During the last year, have you purchased domestic, mass-market beer to stock your own fridge? Have you patronized Applebee's or Chili's? During the 2014-2015 television season, did you regularly watch "Scandal," "The Voice," or "How To Get Away With Murder"?
The answers to these questions may help determine just how shocked you are at the current state of American politics. Adapted from political scientist Charles Murray's 2012 book "Coming Apart: The State of White America 1960-2010," the questions aim to measure the thickness of the cultural bubble in which you live. The fewer meals you've had at Applebee's and the less you know about network television (those shows were among the highest rated last year apart from NFL broadcasts), the thicker your bubble, which is to say the more clueless you are about how most Americans think and feel.
Murray, a controversial figure who's known for divisive theories about the relationship between poverty and IQ, has never been popular in bubbly liberal circles. But in recent weeks his quiz has surfaced on progressive social media feeds, popping up on Facebook alongside handwringing articles about Donald Trump that ask "how did we not see this coming?" The implication is that "we" (which is to say those of us who read such articles and take such quizzes) are so caught up in NPR-listening, HBO-watching and LGBT-supporting that Trump's ascendancy was simply beyond the scope of our imagination. And shame on us.
The bubble quiz is obviously more parlor game than scientific measure, but what it tests is still revealing. (You can take it online courtesy the PBS Newshour's "Making Sense" blog by Paul Solman.) The questions say a lot about American values and the perception that progressivism is careening toward the mainstream. The quiz suggests this perception is held chiefly by progressives themselves. (I'm saying "they" instead of "we" to maintain an authorial tone, and because I ate at an Applebee's a few months ago.)
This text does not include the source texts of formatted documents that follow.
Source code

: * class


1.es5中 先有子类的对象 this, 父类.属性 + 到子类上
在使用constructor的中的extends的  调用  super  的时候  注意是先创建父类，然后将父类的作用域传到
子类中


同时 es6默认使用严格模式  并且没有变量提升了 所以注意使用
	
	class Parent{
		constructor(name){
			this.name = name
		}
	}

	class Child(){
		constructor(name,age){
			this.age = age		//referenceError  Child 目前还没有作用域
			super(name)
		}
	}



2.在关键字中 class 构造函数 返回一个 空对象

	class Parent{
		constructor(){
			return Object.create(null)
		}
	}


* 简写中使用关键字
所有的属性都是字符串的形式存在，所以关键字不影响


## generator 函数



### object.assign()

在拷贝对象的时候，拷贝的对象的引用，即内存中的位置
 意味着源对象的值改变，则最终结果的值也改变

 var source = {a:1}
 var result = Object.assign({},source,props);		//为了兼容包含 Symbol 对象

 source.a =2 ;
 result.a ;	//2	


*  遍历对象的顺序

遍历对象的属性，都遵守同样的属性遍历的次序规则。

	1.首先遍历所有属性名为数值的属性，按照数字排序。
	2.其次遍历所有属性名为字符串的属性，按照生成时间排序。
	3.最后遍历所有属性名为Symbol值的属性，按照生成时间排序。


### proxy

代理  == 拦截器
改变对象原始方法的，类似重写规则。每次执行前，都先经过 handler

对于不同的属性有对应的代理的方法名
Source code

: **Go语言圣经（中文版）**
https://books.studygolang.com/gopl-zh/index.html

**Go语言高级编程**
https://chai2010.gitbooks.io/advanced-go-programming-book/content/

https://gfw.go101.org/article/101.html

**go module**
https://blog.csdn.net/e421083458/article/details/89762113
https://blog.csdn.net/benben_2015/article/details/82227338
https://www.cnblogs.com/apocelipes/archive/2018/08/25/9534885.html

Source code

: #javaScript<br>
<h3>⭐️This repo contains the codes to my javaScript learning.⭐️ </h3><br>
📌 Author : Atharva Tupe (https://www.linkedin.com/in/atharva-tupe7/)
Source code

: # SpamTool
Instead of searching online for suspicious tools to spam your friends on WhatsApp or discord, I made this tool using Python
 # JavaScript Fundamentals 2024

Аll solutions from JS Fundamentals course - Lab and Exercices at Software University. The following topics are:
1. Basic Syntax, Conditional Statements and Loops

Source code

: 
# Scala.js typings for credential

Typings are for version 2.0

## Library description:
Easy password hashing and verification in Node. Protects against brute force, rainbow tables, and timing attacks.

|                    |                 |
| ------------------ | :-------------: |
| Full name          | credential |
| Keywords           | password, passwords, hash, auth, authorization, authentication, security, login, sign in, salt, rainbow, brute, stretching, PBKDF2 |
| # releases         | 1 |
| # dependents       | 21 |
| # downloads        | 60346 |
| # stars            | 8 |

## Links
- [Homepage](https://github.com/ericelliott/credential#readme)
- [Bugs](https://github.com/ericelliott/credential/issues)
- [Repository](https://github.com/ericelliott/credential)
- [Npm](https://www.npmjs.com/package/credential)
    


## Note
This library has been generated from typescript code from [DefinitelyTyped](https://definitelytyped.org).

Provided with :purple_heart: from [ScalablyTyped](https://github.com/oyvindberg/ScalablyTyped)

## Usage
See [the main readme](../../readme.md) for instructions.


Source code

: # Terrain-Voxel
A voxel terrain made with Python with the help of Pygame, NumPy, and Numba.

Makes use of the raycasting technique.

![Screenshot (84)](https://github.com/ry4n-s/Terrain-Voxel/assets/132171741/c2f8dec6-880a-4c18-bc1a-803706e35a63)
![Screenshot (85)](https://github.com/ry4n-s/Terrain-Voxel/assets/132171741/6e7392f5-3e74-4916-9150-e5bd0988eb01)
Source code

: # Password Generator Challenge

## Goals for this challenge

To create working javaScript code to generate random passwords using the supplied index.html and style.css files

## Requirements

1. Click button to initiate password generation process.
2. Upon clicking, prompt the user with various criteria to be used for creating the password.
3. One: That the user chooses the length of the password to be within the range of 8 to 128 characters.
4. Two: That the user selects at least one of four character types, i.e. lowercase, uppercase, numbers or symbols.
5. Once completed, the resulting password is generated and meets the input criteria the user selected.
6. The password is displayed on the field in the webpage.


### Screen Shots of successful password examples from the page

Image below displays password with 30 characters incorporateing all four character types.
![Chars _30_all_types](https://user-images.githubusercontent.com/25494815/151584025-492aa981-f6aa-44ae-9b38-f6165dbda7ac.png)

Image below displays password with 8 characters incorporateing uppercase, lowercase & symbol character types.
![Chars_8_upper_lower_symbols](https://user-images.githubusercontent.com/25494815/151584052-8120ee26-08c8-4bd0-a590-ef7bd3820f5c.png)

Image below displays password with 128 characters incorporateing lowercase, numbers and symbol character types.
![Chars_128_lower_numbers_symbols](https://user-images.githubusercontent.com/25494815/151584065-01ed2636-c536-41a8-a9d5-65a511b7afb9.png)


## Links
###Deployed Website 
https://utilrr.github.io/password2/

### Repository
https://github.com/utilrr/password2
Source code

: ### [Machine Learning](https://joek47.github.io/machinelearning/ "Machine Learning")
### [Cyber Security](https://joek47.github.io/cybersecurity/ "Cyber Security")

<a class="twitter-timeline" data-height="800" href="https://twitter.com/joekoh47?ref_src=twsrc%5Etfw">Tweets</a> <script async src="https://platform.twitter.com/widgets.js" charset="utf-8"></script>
It may be true that just 1% of Americans control most of the country's wealth, but an almost equally small percentage of us make up the chattering classes, the folks who'd like to think they're setting the cultural pace by choosing the topics and the tone of the American conversation.
I'm not just talking about the so-called media elite, which, depending upon whom you ask, is either shamelessly furthering a "liberal agenda" or shamelessly bending to corporate pressures. I'm talking about the people who gravitate toward coastal cities in order to escape the parochialism of "real America" and then forget that their sensibilities and worldview are not shared by the majority.
This is more than a little ironic. After all it is very often alienation — or at least outsider status — that propels them into their hipster enclaves to begin with. From there, the rarefied magic of drinking craft beer and hanging out in groovy coffee shops engenders a certain amnesia about the cheap six-packs and chain restaurants that most of the country contends with.
Such forgetfulness may not even require inhabiting a groovy coffeeshop. Many social media communities are just hipster enclaves in digital form (in other words, a scroll of liberal outrage mixed with pit-bull rescue pleas); they can be just as effective as an Intelligentsia habit at limiting your awareness of the economic hardships and cultural disenfranchisement endemic among many Trump voters.
This amnesia isn't just a byproduct of upward mobility, it is, for some, the entire point of that mobility. Sure, it's an American platitude, even in coastal diasporas to "never forget where you came from." But it's even more quintessentially American to brag about leaving your one-horse hometown and never looking back. Like dropping a regional accent, losing perspective on the struggles and misplaced anger of ordinary folks can be construed as the ultimate success.
But, as we're seeing in this campaign season, we lose touch with a wider reality at our peril. Finding a community of likeminded, forward-thinking enlightened souls is great. Never watching shows like "Scandal" or "The Voice" is perfectly acceptable. But forgetting there's a bigger world out there — one in which people feel so forgotten by the establishment that they'd vote for someone like Trump — is the opposite of enlightened. It's utterly provincial. It's bubble-brained. Hence all the heads that are exploding.